What is needed: The response must contain every line from the records below that has "linha".

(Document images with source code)

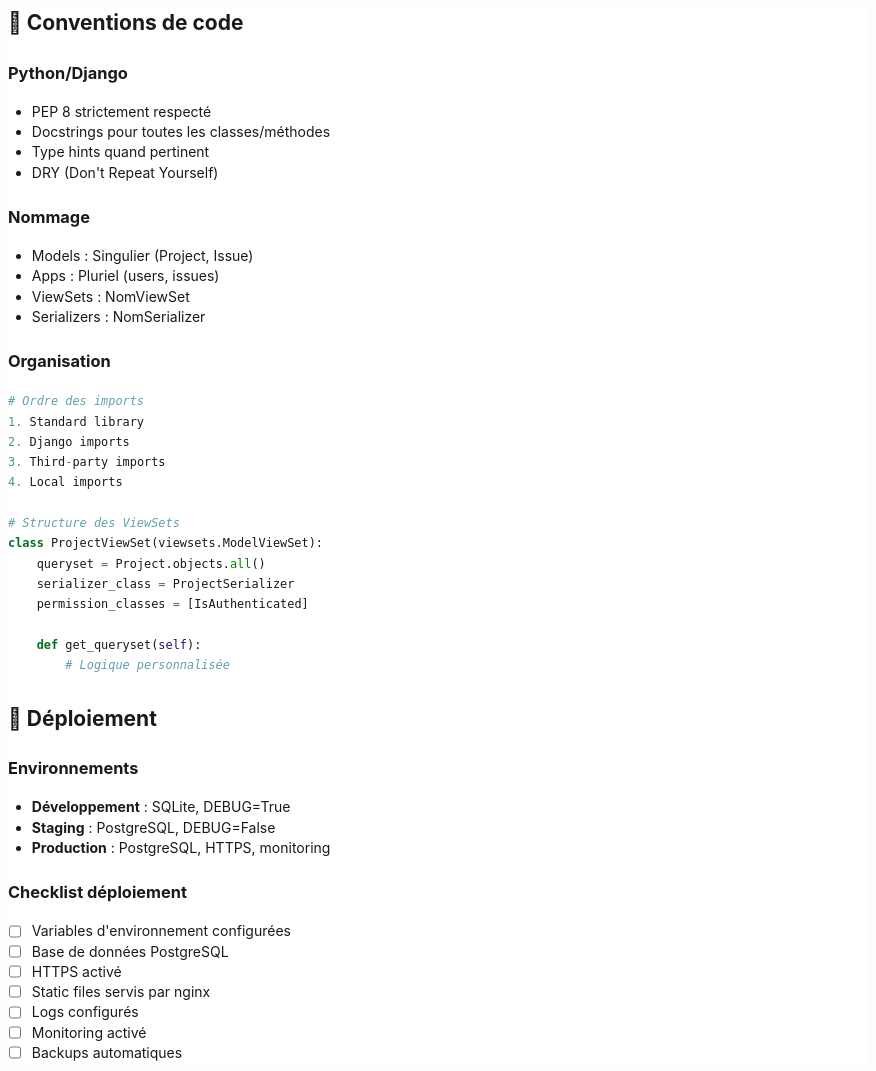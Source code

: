 ## 📝 Conventions de code

### Python/Django

- PEP 8 strictement respecté
- Docstrings pour toutes les classes/méthodes
- Type hints quand pertinent
- DRY (Don't Repeat Yourself)

### Nommage

- Models : Singulier (Project, Issue)
- Apps : Pluriel (users, issues)
- ViewSets : NomViewSet
- Serializers : NomSerializer

### Organisation

```python
# Ordre des imports
1. Standard library
2. Django imports
3. Third-party imports
4. Local imports

# Structure des ViewSets
class ProjectViewSet(viewsets.ModelViewSet):
    queryset = Project.objects.all()
    serializer_class = ProjectSerializer
    permission_classes = [IsAuthenticated]
    
    def get_queryset(self):
        # Logique personnalisée
```

## 🚀 Déploiement

### Environnements

- **Développement** : SQLite, DEBUG=True
- **Staging** : PostgreSQL, DEBUG=False
- **Production** : PostgreSQL, HTTPS, monitoring

### Checklist déploiement

- [ ] Variables d'environnement configurées
- [ ] Base de données PostgreSQL
- [ ] HTTPS activé
- [ ] Static files servis par nginx
- [ ] Logs configurés
- [ ] Monitoring activé
- [ ] Backups automatiques
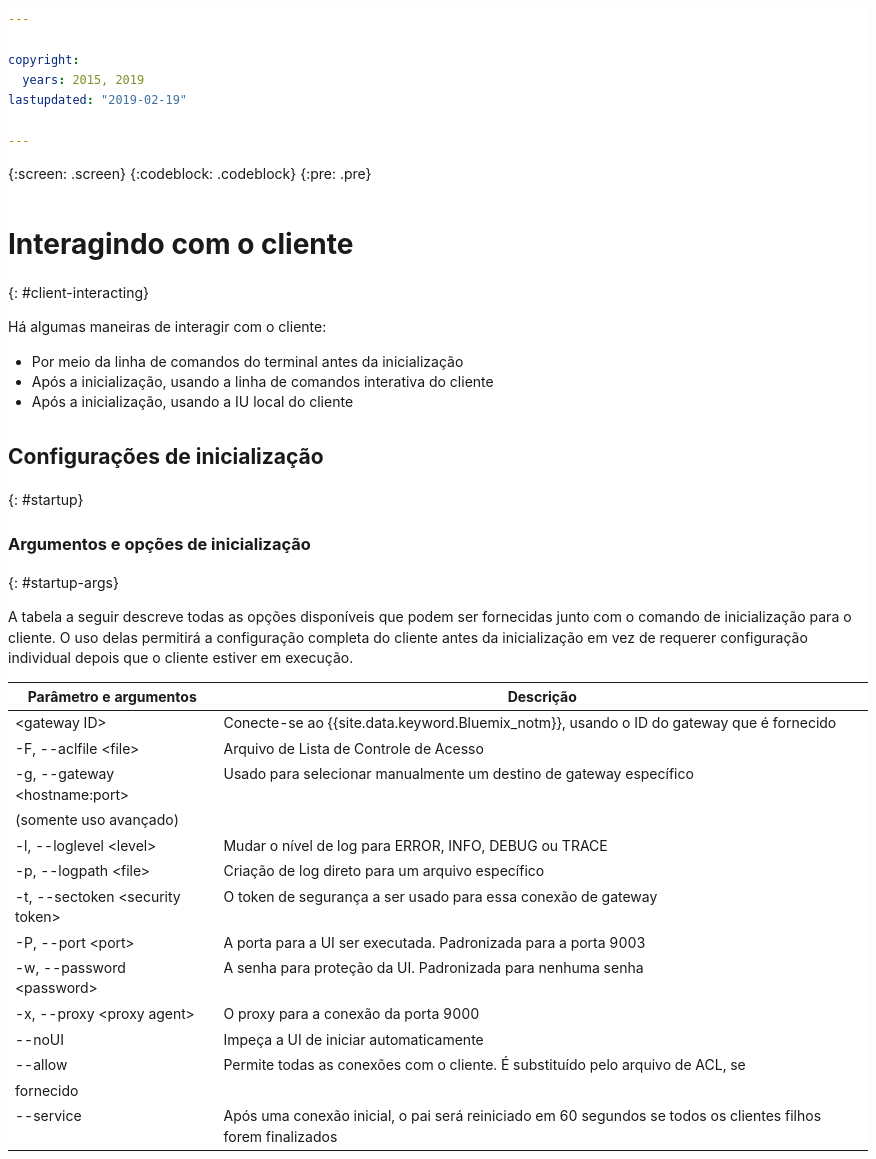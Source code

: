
 ```yaml
---

copyright:
  years: 2015, 2019
lastupdated: "2019-02-19"

---
```

{:screen: .screen}
{:codeblock: .codeblock}
{:pre: .pre}

# Interagindo com o cliente
{: #client-interacting}

Há algumas maneiras de interagir com o cliente:

- Por meio da linha de comandos do terminal antes da inicialização
- Após a inicialização, usando a linha de comandos interativa do cliente
- Após a inicialização, usando a IU local do cliente

## Configurações de inicialização
{: #startup}

### Argumentos e opções de inicialização
{: #startup-args}

A tabela a seguir descreve todas as opções disponíveis que podem ser fornecidas junto com o comando de inicialização para o cliente.  O uso delas permitirá a configuração completa do cliente antes da inicialização em vez de requerer configuração individual depois que o cliente estiver em execução.

| Parâmetro e argumentos | Descrição |
| ------------- | ----------- |
| &lt;gateway ID&gt; | Conecte-se ao {{site.data.keyword.Bluemix_notm}}, usando o ID do gateway que é fornecido |
| -F, -\-aclfile &lt;file&gt; | Arquivo de Lista de Controle de Acesso |
| -g, -\-gateway &lt;hostname:port&gt; | Usado para selecionar manualmente um destino de gateway específico
(somente uso avançado) |
| -l, -\-loglevel &lt;level&gt; | Mudar o nível de log para ERROR, INFO, DEBUG ou TRACE |
| -p, -\-logpath &lt;file&gt; | Criação de log direto para um arquivo específico |
| -t, -\-sectoken &lt;security token&gt; | O token de segurança a ser usado para essa conexão de gateway |
| -P, -\-port &lt;port&gt; | A porta para a UI ser executada.  Padronizada para a porta 9003 |
| -w, -\-password &lt;password&gt; | A senha para proteção da UI.  Padronizada para nenhuma senha |
| -x, -\-proxy &lt;proxy agent&gt; | O proxy para a conexão da porta 9000 |
| -\-noUI | Impeça a UI de iniciar automaticamente |
| -\-allow | Permite todas as conexões com o cliente. É substituído pelo arquivo de ACL, se
fornecido |
| -\-service | Após uma conexão inicial, o pai será reiniciado em 60 segundos se todos os clientes filhos forem finalizados |

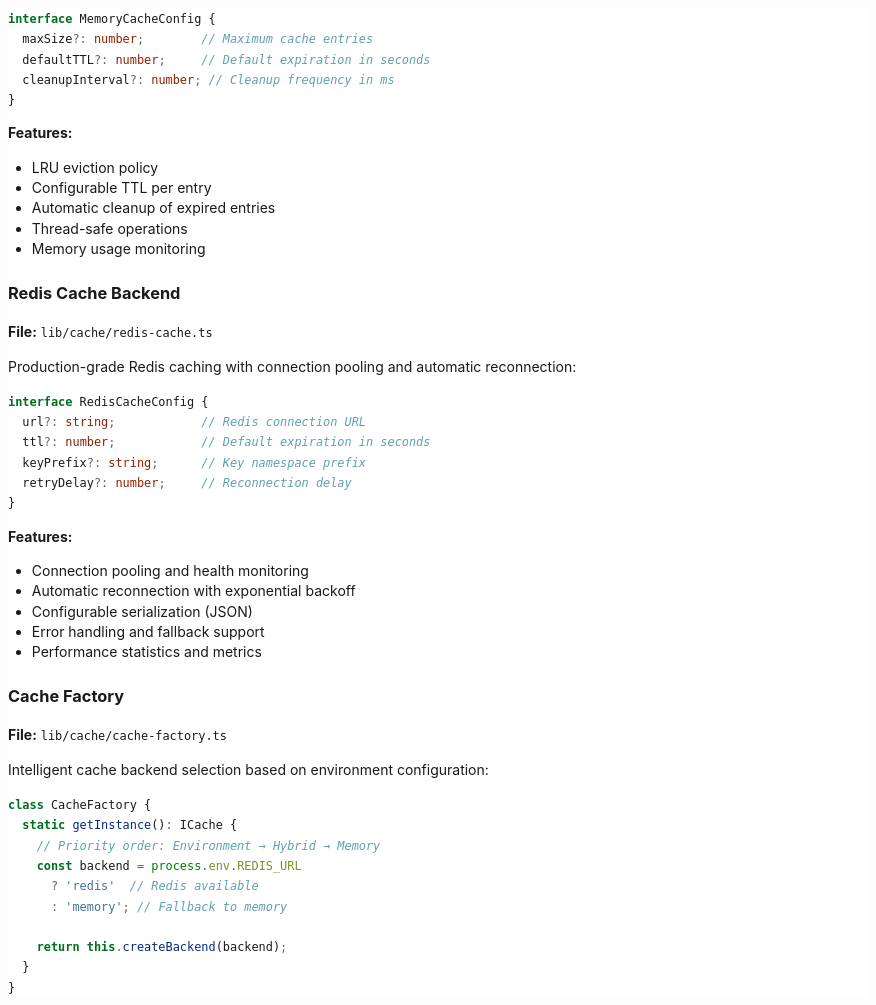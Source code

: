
 ```typescript
interface MemoryCacheConfig {
  maxSize?: number;        // Maximum cache entries
  defaultTTL?: number;     // Default expiration in seconds
  cleanupInterval?: number; // Cleanup frequency in ms
}
```

**Features:**
- LRU eviction policy
- Configurable TTL per entry
- Automatic cleanup of expired entries
- Thread-safe operations
- Memory usage monitoring

### Redis Cache Backend

**File:** `lib/cache/redis-cache.ts`

Production-grade Redis caching with connection pooling and automatic reconnection:

```typescript
interface RedisCacheConfig {
  url?: string;            // Redis connection URL
  ttl?: number;            // Default expiration in seconds
  keyPrefix?: string;      // Key namespace prefix
  retryDelay?: number;     // Reconnection delay
}
```

**Features:**
- Connection pooling and health monitoring
- Automatic reconnection with exponential backoff
- Configurable serialization (JSON)
- Error handling and fallback support
- Performance statistics and metrics

### Cache Factory

**File:** `lib/cache/cache-factory.ts`

Intelligent cache backend selection based on environment configuration:

```typescript
class CacheFactory {
  static getInstance(): ICache {
    // Priority order: Environment → Hybrid → Memory
    const backend = process.env.REDIS_URL
      ? 'redis'  // Redis available
      : 'memory'; // Fallback to memory

    return this.createBackend(backend);
  }
}
```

Answer to the exercise:
- Por meio da linha de comandos do terminal antes da inicialização
- Após a inicialização, usando a linha de comandos interativa do cliente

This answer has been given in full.